Tumor-associated myeloid cells in cancer immunotherapy

J Hematol Oncol. 2023 Jul 6;16(1):71. doi: 10.1186/s13045-023-01473-x.


Tumor-associated myeloid cells (TAMCs) are among the most important immune cell populations in the tumor microenvironment, and play a significant role on the efficacy of immune checkpoint blockade. Understanding the origin of TAMCs was found to be the essential to determining their functional heterogeneity and, developing cancer immunotherapy strategies.
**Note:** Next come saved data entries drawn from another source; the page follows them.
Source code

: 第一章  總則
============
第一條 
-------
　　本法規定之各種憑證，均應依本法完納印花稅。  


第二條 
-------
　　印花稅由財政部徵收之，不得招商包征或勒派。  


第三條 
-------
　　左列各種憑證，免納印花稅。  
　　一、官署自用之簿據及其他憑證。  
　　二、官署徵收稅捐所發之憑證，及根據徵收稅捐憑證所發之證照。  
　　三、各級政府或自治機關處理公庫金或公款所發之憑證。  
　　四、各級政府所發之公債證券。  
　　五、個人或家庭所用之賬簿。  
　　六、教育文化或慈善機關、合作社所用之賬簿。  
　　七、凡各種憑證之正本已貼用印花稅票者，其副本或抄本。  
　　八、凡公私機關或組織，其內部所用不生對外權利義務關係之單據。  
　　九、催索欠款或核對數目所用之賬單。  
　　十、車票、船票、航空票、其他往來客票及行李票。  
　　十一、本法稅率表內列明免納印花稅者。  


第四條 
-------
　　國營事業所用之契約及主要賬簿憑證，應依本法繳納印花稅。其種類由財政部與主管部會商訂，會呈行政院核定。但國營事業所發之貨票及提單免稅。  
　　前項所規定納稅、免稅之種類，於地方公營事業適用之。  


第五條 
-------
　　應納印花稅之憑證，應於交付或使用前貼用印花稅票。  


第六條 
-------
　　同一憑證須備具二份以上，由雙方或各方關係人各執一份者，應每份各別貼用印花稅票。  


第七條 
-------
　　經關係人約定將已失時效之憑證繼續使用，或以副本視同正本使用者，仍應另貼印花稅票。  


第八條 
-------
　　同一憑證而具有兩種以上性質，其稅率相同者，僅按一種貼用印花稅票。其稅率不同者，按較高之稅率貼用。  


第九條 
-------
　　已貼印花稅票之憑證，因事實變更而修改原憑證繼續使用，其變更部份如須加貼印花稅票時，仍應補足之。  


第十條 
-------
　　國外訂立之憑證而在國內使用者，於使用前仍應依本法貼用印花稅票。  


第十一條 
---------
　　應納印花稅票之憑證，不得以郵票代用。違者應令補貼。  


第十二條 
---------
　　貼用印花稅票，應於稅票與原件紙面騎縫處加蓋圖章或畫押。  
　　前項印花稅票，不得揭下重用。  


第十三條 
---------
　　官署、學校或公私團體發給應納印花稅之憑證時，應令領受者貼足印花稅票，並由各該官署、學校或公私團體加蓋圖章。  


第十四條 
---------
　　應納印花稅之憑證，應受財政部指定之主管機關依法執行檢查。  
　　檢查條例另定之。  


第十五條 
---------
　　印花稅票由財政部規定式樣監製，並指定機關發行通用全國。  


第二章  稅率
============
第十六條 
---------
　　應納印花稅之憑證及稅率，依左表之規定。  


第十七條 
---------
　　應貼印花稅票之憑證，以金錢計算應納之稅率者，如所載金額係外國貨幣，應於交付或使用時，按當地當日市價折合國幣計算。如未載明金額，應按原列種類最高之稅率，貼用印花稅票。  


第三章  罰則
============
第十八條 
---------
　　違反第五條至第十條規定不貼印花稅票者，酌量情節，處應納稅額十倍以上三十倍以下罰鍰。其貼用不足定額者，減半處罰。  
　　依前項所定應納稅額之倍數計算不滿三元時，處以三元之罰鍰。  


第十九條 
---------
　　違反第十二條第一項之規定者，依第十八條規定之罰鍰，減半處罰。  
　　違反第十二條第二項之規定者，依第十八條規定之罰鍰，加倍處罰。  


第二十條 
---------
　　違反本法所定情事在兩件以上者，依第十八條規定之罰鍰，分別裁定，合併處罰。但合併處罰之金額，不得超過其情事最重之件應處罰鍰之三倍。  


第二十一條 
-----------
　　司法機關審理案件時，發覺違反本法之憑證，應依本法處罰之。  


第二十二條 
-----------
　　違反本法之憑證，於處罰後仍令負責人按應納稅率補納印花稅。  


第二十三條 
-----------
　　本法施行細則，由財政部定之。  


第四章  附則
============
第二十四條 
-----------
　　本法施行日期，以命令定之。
While myeloid-biased differentiation in the bone marrow has been traditionally considered as the primary source of TAMCs, the abnormal differentiation of splenic hematopoietic stem and progenitor cells, erythroid progenitor cells, and B precursor cells in the spleen, as well as embryo-derived TAMCs, have been depicted as important origins of TAMCs. This review article provides an overview of the literature with a focus on the recent research progress evaluating the heterogeneity of TAMCs origins. Moreover, this review summarizes the major therapeutic strategies targeting TAMCs with heterogeneous sources, shedding light on their implications for cancer antitumor immunotherapies.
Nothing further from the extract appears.